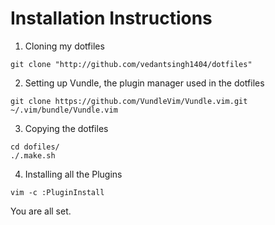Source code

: # Installation Instructions
1. Cloning my dotfiles

```console
git clone "http://github.com/vedantsingh1404/dotfiles"
```

2. Setting up Vundle, the plugin manager used in the dotfiles

```console
git clone https://github.com/VundleVim/Vundle.vim.git ~/.vim/bundle/Vundle.vim
```

3. Copying the dotfiles

```consoles
cd dofiles/
./.make.sh
```

4. Installing all the Plugins

```console
vim -c :PluginInstall
```

You are all set.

##########

Work order: Show every line of the entries above where the word "dotfiles" occurs.

Answer to this problem:
1. Cloning my dotfiles
git clone "http://github.com/vedantsingh1404/dotfiles"
2. Setting up Vundle, the plugin manager used in the dotfiles
3. Copying the dotfiles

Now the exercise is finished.